As soon as these penguins are developed enough to swim they flee Magdalena Island to spend the winter months in the warmer waters of Brazil. Sometimes they even make it right up to the shores of Rio de Janeiro.

Valeria Sánchez, a tour guide at Magdalena Island for several years explained that the penguins head back to the Magellan Strait via Argentina and Uruguay. They come back in order to, ”complete their reproductive cycle,” she explains.

The penguins all start arriving around September before the summer months in order to incubate their eggs and care for the young.

Unlike the majority of animals, Magellanic penguins only ever have one partner throughout their on average 25-year lifespan. The males arrive at the island first to find their nests from the previous season and to make any necessary changes or construction work before the females arrive to nest. When the females eventually arrive a couple of weeks later the males sound a call that identifies them so that their partners know the nest’s location. Once the females lays a few eggs she incubates them and doesn’t lave them for at least 12 days, not even to eat!

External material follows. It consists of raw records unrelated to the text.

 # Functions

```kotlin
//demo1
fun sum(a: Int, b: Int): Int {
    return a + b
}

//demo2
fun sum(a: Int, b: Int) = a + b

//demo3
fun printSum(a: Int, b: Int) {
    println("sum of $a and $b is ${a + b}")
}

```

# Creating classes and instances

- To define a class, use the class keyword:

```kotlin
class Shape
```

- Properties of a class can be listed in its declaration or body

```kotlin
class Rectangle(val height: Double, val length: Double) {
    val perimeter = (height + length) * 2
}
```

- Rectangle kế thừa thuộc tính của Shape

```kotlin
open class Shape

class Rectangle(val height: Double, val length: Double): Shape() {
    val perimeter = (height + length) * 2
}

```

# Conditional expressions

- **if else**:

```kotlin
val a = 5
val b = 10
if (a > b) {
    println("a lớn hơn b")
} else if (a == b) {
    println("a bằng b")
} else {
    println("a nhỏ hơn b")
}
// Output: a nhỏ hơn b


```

The males and the females swap places warming the nests so that both of them can eat. The eggs finally hatch around November. During the first few months of their lives penguins are extremely vulnerable, depending on their parents to feed them and teach them how to fend off predators.
Sánchez says that, ”between February and March, they start to leave the island, but this year they began leaving two or three weeks earlier,” Sanchez said.

She jokes that in fact the penguins were simply giving themselves time to go and see the upcoming World Cup in Brazil! However it seems that they just decided to hatch earlier this year.

Only time will tell whether global warming will further threaten the future of these popular animals but we can only hope that Penguin Paradise will remain a haven for our cute little friends for many more years to come.